Background
Acupoints used in treatment may
or may not be in the same area of the body as the targeted
symptom. The TCM theory for the selection of such points and their effectiveness
is that they work by stimulating the meridian system to bring about
relief by rebalancing yin, yang and qi (also
spelled "chi"). This theory is based on the
paradigm of TCM, not that of science. Many East Asian
martial arts also make extensive study and
use of acupressure for self-defense and health purposes (chin na, tui na).

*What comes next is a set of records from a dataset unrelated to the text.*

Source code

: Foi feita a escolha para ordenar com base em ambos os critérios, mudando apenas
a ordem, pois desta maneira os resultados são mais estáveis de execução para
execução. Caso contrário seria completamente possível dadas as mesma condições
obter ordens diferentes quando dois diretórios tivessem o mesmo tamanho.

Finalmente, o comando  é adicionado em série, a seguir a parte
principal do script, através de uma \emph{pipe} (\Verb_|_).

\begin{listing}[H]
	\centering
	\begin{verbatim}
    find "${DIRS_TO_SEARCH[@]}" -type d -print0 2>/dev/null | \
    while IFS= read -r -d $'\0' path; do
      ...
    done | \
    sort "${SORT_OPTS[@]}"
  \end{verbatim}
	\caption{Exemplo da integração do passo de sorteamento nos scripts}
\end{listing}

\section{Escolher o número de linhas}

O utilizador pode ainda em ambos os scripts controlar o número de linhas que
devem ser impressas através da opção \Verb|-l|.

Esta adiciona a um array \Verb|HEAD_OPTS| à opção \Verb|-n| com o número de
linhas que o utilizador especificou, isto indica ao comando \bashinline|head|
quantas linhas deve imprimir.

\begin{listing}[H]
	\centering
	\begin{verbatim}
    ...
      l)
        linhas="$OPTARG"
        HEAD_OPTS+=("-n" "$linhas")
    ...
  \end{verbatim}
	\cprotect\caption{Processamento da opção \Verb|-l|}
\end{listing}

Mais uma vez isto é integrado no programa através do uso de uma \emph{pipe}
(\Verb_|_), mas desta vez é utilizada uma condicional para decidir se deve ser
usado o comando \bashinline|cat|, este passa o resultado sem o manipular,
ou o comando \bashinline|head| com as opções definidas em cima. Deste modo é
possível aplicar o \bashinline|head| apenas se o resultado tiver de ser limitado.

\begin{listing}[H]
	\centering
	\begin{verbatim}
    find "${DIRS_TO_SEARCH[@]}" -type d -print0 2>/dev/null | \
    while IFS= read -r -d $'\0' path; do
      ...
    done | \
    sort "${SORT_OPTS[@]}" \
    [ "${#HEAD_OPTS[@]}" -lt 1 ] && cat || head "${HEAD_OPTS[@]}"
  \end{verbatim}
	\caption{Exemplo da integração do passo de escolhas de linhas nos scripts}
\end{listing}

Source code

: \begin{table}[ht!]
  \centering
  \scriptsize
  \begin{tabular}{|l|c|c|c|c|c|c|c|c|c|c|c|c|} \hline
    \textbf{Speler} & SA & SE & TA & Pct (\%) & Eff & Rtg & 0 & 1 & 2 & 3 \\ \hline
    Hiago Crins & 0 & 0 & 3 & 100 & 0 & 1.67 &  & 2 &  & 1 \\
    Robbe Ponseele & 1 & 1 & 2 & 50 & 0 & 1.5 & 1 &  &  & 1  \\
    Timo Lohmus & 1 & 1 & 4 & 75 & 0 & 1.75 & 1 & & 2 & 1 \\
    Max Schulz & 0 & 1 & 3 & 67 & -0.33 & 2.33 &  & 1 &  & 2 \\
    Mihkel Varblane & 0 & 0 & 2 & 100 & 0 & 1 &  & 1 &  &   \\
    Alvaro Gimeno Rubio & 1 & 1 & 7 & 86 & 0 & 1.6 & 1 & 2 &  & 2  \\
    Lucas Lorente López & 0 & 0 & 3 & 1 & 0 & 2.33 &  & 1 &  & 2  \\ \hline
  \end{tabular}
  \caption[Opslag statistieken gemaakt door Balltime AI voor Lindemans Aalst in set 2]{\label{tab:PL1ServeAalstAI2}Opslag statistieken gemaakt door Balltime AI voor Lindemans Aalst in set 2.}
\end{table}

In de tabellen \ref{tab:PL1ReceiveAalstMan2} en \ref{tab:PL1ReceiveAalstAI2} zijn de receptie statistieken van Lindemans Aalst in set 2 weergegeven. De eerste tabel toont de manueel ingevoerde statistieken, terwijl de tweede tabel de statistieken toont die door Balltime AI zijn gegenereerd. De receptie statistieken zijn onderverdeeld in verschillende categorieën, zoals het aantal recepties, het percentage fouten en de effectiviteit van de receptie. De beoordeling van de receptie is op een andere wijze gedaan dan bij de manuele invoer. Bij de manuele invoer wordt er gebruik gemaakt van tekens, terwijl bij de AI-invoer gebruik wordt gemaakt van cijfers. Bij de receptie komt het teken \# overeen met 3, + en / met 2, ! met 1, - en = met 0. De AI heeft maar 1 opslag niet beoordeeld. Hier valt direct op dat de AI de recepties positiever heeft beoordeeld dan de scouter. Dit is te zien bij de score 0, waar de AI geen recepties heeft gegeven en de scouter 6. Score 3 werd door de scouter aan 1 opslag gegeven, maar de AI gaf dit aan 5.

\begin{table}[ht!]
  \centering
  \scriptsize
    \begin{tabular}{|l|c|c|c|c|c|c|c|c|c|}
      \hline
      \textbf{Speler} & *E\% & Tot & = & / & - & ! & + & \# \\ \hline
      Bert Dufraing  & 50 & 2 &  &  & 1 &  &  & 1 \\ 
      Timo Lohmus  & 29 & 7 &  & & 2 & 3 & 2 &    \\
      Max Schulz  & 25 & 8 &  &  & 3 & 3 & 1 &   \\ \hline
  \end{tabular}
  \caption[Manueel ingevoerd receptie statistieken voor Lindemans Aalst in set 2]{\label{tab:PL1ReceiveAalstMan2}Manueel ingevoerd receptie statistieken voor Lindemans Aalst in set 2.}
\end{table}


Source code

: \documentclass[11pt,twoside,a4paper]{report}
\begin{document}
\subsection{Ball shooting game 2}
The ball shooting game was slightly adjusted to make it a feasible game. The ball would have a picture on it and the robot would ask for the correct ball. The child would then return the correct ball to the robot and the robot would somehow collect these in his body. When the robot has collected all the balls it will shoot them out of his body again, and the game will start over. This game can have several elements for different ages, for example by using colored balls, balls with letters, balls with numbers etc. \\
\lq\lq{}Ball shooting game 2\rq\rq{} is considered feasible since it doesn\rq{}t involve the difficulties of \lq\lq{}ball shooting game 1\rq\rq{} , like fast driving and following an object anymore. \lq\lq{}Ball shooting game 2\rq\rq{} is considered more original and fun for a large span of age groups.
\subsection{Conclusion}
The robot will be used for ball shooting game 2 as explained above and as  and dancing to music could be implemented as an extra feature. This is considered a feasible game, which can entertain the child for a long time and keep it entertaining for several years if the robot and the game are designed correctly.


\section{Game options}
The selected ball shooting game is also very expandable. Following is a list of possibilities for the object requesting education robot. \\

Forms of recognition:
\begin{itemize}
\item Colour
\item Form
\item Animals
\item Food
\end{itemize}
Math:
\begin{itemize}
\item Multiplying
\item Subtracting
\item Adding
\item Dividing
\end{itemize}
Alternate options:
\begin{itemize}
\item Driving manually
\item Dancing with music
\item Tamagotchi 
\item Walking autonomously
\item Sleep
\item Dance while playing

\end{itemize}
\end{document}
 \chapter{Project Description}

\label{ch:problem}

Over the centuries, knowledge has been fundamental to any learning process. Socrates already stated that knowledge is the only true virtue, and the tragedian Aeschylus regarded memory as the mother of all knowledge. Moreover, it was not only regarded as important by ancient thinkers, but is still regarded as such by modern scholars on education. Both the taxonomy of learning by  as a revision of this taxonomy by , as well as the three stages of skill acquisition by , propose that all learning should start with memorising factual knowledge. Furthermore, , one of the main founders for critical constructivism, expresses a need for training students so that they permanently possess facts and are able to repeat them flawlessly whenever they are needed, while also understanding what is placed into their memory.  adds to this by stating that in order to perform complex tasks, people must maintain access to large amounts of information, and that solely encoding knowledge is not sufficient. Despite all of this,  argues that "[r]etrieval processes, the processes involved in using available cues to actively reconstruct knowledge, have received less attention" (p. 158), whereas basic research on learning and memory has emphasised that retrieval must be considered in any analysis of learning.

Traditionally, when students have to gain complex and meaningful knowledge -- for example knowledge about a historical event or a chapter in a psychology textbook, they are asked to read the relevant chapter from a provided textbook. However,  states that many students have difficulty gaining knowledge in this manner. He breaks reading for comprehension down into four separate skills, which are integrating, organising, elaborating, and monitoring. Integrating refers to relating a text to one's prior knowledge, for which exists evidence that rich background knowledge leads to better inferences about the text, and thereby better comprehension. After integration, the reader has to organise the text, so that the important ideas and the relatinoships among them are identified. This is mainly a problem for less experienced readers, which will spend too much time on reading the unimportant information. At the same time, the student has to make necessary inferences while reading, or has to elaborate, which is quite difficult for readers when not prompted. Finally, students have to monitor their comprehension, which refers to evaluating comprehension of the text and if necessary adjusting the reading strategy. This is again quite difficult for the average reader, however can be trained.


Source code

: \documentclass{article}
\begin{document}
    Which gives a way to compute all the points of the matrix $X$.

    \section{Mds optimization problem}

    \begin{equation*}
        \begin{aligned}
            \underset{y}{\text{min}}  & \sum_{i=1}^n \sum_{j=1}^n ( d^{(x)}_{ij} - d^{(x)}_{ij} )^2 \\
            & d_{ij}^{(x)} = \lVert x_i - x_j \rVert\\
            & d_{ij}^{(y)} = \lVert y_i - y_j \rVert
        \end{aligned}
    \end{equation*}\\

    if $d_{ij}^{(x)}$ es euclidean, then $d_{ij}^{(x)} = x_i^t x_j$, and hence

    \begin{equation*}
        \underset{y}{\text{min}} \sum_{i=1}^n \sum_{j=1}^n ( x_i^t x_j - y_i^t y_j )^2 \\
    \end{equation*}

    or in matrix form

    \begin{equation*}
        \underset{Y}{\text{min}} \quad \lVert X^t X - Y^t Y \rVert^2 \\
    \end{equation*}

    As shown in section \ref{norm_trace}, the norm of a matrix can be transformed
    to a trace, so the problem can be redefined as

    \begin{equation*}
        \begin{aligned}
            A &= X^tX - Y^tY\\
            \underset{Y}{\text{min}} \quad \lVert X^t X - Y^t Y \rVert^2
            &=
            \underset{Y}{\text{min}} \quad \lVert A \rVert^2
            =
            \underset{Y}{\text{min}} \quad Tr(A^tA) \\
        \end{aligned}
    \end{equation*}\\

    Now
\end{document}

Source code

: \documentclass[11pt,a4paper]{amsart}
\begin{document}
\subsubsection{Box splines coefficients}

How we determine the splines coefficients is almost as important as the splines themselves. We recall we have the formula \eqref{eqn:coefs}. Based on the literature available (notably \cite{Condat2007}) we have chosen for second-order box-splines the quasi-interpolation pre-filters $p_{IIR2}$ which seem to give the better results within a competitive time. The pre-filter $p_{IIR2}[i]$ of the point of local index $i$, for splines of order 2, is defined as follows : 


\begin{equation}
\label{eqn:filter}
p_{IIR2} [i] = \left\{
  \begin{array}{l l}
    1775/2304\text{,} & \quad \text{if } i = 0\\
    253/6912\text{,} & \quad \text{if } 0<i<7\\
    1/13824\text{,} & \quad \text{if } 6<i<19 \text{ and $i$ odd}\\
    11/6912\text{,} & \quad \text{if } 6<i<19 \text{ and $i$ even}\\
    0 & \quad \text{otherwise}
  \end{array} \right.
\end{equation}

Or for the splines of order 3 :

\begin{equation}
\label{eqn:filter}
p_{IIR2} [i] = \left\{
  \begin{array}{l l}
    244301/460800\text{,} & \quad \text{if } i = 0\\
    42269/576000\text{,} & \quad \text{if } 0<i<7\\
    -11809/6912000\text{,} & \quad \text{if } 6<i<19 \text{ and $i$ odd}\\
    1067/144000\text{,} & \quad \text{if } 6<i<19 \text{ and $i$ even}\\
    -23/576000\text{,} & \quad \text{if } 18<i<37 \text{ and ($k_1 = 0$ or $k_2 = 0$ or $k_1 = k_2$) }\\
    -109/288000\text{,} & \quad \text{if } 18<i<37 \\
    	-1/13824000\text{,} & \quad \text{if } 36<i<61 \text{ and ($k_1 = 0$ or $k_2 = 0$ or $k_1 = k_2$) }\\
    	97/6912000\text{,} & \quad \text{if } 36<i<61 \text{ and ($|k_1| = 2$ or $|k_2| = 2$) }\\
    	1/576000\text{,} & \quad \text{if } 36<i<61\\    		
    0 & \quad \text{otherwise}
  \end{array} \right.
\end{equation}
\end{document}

The points or combinations of points are said to be used
to manipulate or incapacitate an opponent. Also,
martial artists regularly massage their own
acupressure points in routines to remove blockages from their own meridians,
claiming to thereby enhance their circulation and flexibility and keeping
the points "soft" or less vulnerable to an attack. Attacking
the acupressure points is one theme in the
wuxia genre of movies and novels. Acupressure
might work via release of endogenous opioid
analgesics such as enkephalin, endorphin
and dynorphins leading to alleviation of pain. Acupressure is
considered to be a safe form of therapy and side effects are rare.
Research
A preliminary randomized trial of Tapas
Acupressure Technique (TAT) found a possible weak correlation with weight
loss maintenance using TAT versus Qigong
or self-directed support, suggesting that
TAT might outperform the other methods
studied. The results were not statistically
significant, but a separation test indicated
that further study is warranted. A full randomized trial of TAT versus standard
weightloss management intervention is currently being conducted, funded by
the NCCAM. An acupressure wristband that is claimed to relieve the symptoms
of motion sickness and other forms of nausea is available. The band is designed
to provide pressure to the P6 acupuncture point,
a point that has been extensively
investigated. The Cochrane Collaboration, a
group of evidence-based medicine (EBM) reviewers, reviewed
the use of P6 for nausea and vomiting, and found it to be effective
for reducing post-operative nausea, but
not vomiting. The Cochrane review included various means of stimulating
P6, including acupuncture, electro-acupuncture, transcutaneous
nerve stimulation, laser stimulation, acustimulation device and acupressure;
it did not comment on whether one or more forms of stimulation
were more effective. EBM reviewer Bandolier said that P6
acupressure in two studies showed 52% of patients with control
having a success, compared with 75% with P6 acupressure. One author
of an article published in the Scientific
Review of Alternative Medicine disagreed. A
Cochrane Collaboration review found that massage provided some long-term
benefit for low back pain, and said: It seems that acupressure or
pressure point massage techniques provide more relief
than classic (Swedish) massage, although more research is needed to confirm
this.
Criticism of TCM theory
Clinical use of acupressure
frequently relies on the conceptual framework
of Traditional Chinese Medicine (TCM), which some scholars have characterized
as pseudoscientific. There is no physically verifiable anatomical or histological
basis for the existence of acupuncture
points or meridians. Proponents reply that TCM is a prescientific
system that continues to have practical relevance. Acupuncturists tend to
perceive TCM concepts in functional rather than structural terms (e.g.,
as being useful in guiding evaluation and care of patients).